The oil-based poly finish features more thickness and hardness to protect your hardwood layers. This way, it can build up thick coats capable of protecting your hardwood against moisture, abrasion, wear, and the elements. Don’t forget. Hardwood surfaces are a high-traffic area that needs a long-lasting finish like oil-based poly.
oil-based vs. water-based Minwax polyurethane
Whether in its oil-based or water-based product, Minwax polyurethane finish offers incredible durability, clarity, and long-lasting feature. They are both suitable on various surfaces, such as floors, cabinets, doors, furniture, and woodwork. But oil-based works better and offers a more long-lasting finish. While the Minwax water-based topcoat finish takes between 4 and 6 hours to fully dry, the oil-based poly takes more time. Besides, Minwax oil-based is suitable for the finished and unfinished wood.
Best Oil-Based Polyurethane – RUST-OLEUM 130031 Varathane
If you’re in search of one of the best oil-based poly finishes, Rust-Oleum 130031 Varathane stands out from the crowd. This premium floor finish offers classic clarity on a wood floor. It features an excellent self-leveling feature that makes it eliminate brush marks.
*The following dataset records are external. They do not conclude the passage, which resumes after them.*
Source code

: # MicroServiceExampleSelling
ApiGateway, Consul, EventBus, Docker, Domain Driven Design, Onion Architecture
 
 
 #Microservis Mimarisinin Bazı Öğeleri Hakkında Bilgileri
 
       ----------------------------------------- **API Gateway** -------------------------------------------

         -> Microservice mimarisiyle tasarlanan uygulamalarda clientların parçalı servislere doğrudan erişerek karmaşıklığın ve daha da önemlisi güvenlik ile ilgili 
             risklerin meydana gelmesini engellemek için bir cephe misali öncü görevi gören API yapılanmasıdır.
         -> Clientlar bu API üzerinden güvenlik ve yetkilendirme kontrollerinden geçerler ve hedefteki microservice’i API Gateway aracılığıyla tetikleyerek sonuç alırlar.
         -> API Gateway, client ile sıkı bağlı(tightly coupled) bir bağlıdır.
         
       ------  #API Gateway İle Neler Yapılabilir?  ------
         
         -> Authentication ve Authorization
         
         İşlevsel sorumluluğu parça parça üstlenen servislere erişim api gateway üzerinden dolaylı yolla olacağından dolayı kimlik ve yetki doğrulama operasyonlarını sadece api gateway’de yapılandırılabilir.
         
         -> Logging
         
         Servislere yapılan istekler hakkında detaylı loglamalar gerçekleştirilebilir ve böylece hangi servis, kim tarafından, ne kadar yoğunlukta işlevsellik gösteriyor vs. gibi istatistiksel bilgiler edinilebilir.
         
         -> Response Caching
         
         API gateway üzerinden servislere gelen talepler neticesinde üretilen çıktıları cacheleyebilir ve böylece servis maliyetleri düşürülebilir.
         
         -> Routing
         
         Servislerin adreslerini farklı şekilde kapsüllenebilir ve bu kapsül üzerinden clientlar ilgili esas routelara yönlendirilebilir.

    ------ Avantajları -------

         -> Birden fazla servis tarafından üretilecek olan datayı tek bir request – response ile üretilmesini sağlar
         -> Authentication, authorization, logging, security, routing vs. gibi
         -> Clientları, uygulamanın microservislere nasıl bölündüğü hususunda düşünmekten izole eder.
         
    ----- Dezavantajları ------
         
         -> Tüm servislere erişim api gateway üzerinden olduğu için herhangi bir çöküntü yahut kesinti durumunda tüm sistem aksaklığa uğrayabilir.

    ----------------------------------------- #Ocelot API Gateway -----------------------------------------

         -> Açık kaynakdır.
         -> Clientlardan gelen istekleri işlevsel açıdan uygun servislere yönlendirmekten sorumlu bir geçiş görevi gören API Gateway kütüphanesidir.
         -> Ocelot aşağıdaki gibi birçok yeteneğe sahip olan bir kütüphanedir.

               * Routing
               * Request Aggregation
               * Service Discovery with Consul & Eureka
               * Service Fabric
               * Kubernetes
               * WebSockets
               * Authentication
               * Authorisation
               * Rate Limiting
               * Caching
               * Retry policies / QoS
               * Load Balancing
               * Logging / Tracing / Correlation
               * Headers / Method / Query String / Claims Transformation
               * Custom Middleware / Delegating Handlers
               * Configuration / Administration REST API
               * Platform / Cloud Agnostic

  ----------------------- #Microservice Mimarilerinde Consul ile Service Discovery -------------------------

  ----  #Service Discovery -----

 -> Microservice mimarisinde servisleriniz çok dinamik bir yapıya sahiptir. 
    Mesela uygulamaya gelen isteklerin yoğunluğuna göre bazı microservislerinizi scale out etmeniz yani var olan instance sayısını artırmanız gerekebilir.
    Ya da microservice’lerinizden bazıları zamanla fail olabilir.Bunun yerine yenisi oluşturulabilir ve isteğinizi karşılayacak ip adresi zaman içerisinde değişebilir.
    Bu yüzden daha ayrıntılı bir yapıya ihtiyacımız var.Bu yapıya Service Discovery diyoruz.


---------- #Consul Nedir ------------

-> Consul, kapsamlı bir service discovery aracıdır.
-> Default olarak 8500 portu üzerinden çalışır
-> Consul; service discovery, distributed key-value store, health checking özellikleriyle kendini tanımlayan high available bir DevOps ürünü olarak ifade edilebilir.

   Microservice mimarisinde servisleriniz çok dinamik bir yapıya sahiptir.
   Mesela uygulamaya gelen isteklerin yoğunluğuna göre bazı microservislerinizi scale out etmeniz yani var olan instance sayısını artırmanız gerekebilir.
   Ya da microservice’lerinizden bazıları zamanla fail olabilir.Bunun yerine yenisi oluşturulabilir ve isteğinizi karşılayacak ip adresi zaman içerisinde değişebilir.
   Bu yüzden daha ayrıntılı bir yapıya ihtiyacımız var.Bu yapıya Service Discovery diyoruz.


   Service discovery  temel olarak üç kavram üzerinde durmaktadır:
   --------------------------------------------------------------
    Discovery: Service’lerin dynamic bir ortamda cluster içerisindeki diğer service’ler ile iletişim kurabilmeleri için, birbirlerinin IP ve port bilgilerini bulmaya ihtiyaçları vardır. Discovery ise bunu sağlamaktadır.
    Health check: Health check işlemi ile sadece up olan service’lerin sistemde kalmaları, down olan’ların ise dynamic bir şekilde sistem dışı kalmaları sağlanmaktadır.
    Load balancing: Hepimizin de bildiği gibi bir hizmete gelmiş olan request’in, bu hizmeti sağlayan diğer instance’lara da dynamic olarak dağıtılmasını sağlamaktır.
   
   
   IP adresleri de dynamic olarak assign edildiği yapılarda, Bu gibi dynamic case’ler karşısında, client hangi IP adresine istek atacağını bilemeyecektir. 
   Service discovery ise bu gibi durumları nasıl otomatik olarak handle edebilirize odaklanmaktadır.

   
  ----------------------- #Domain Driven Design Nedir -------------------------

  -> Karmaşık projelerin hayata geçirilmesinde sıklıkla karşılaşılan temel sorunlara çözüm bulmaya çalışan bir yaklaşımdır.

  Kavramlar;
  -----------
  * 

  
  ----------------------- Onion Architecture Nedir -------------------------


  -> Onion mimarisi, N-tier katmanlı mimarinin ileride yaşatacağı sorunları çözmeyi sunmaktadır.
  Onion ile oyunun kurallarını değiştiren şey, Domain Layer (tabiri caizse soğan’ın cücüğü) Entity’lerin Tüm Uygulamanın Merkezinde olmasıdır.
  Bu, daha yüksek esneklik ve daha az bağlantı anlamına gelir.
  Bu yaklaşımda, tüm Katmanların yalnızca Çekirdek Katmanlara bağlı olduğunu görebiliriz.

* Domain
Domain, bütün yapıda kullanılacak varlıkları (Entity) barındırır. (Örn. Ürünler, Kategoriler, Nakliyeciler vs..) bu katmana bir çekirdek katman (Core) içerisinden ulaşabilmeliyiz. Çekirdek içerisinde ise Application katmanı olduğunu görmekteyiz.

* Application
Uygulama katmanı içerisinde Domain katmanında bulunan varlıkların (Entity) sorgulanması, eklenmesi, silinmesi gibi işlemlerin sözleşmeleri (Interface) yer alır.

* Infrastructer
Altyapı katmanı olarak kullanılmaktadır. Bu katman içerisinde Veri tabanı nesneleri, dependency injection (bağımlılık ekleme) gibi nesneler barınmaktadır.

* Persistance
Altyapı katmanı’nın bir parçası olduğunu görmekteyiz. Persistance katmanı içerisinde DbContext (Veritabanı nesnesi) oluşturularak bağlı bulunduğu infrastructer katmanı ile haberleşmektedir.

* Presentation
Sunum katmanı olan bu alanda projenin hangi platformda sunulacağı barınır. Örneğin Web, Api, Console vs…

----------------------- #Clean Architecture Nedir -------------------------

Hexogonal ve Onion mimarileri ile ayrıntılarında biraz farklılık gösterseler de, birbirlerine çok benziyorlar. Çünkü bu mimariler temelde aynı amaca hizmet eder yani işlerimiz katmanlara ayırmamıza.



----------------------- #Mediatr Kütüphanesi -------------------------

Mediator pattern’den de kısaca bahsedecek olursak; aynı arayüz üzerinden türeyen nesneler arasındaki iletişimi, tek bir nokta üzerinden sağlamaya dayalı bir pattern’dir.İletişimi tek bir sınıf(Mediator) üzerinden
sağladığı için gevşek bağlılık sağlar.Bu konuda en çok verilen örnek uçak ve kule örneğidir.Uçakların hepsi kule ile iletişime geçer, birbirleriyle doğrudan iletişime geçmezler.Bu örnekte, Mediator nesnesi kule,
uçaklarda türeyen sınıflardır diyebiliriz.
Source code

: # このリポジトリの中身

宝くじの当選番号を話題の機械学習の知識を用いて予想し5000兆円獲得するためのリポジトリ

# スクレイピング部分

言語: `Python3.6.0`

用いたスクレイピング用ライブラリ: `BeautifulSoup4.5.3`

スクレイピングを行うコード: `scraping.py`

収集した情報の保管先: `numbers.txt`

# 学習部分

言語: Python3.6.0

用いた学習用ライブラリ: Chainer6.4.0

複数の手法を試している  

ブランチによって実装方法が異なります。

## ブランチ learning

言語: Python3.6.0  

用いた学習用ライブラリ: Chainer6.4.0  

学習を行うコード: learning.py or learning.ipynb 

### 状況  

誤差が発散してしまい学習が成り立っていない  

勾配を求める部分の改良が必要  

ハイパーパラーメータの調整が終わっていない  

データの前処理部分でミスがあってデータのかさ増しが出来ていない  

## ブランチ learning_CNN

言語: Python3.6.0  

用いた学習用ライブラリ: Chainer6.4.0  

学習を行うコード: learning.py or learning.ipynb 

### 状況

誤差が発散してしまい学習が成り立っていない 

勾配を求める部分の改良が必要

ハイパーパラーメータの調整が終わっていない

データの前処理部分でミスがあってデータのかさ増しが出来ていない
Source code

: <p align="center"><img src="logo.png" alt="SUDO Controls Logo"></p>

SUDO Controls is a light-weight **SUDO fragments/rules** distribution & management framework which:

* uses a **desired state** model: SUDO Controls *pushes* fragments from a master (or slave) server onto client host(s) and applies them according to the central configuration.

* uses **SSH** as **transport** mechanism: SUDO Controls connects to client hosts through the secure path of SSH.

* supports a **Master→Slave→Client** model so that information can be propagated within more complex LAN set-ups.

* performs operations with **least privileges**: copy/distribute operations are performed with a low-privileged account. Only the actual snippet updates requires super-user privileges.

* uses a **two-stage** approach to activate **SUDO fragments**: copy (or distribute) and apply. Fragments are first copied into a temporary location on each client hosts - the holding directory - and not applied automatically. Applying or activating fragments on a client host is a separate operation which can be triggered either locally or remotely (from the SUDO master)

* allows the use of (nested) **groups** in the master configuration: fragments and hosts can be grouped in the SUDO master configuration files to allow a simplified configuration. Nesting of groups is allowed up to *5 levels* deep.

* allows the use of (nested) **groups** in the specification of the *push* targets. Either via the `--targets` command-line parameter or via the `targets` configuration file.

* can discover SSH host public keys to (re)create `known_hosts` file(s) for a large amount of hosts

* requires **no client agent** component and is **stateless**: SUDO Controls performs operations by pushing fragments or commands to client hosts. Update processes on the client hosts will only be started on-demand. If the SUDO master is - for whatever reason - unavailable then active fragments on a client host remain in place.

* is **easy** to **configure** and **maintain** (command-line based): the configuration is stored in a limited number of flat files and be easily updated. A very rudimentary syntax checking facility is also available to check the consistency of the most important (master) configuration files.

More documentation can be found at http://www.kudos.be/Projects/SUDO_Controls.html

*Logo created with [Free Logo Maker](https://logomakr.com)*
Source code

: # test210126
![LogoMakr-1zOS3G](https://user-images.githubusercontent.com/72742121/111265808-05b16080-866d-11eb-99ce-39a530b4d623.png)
Whether you use the finish on low or high-traffic areas doesn’t matter. Rust-Oleum 130031 Varathane finish will easily resist any mar, scratch, or abrasion. Besides, it will produce a warm shine and golden glow on your project.
The formulation boasts excellent durability and a long-lasting feature that enables it to hold out against wear and scuff. Guess what? You have a wide range of sheen choices to make: gloss, semi-gloss, satin, or matte.
The Rust-Oleum is also perfect for both bare and treated wooden surfaces. If the surface is previously finished, this formulation will work effectively.
Best Water-Based Polyurethane –Bona Hardwood Floor Polish, Low Gloss, 32 Fl Oz
Bona water-based polyurethane comes as one of the best finishes for commercial applications on hardwood floors. This commercial-grade finish works well on hard and thick surfaces. The product is highly resistant to solvent, scratch, and scuff. This means that this product will neither soil nor damage when hit by pets.
What’s more, Bona water-based poly finish boasts a highly low emission rate of volatile organic compounds (VOC). This makes it impressively eco-friendly. The product also stands out from the crowd considering it stands at 125 g/L.
Generally, water-based poly finishes dry quickly, but this product offers a premium drying time. It dries fully faster than many of its counterparts on the market. Within 2-3 hours, this product will dry and be prepared to take on sanding.
The icing on the cake is the product’s versatile application. It can be used on a wide range of surfaces.
Knowing the questions and differences in water-based vs. oil-based polyurethane offers us the required information to decide which one to use. Oil-based has become increasingly popular due to its more versatility. It can work on a broader range of surfaces than water-based poly. Another essential feature that crafters love about oil-based poly is its durability. On the other side of the coin, While water-based polys are costlier, it dries more quickly. Water-based is more eco-friendlier, thanks to its lower VOC.
My name is Mark, and I am a software engineer and the founder of OnWoodWorkingArt.
I grew up with a passion for woodworking and now have my woodworking studio with a group of like-minded friends who love to create woodworking. My dream is to have a more extensive workshop and be able to make woodworking my main business.